博斗さんに話をふった沙織に博斗さんはそう言った。沙織は何故か少し驚いたような表情をする。

「なんというか、あなたたちは出来るだけ長く二人っきりでいようとは思わないのかしらー?」

 沙織が驚いているのはそのことだったんだ。

「あたしは二人っきりで出来るだけ長い間二人っきりになりたいと思ってるよ。でも――」

「今まで関係のあった人とその関係を切りたくない、とも思ってるんだ。ちょっと、強欲だと思うよね。この考え方は」

 あたしは驚いて博斗さんの顔を見る。博斗さんは少し悪戯っぽい微笑みを浮かべていた。

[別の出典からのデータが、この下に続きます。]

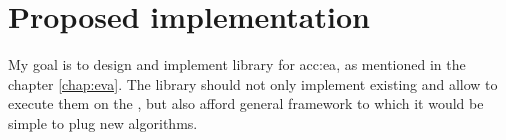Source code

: \chapter{Proposed implementation}
\label{chap:impl}

My goal is to design and implement library for \acrlong{acc:ea}, as mentioned in the chapter \ref{chap:eva}. The library should not only implement existing  and allow to execute them on the \gpuns, but also afford general framework to which it would be simple to plug new algorithms.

「ごめんね、ゆかりちゃん。でも、こうした方がそれっぽい感じがするでしょ?」

 あたしが驚いてるのは途中で割り込まれたことじゃない。博斗さんが沙織に伝えたことがあたしと伝えたいこととおんなじことにあたしは驚いているんだ。

「それで、ゆかりちゃんはどう思ってるのかな?」

「あたし、博斗さんと同じように思ってましたよ」

「あれ?そうなんだ」

 博斗さんは少し意外そうな顔をする。もしかしたら、博斗さんはあたしがちがうように思っているかもしれない、と思っていたのかもしれない。

「二人がどう思っているのかはよくわかったわー。だから早く帰りましょー」

 その言葉にあたしと博斗さんは同時に頷いてあたし達は教室から出た。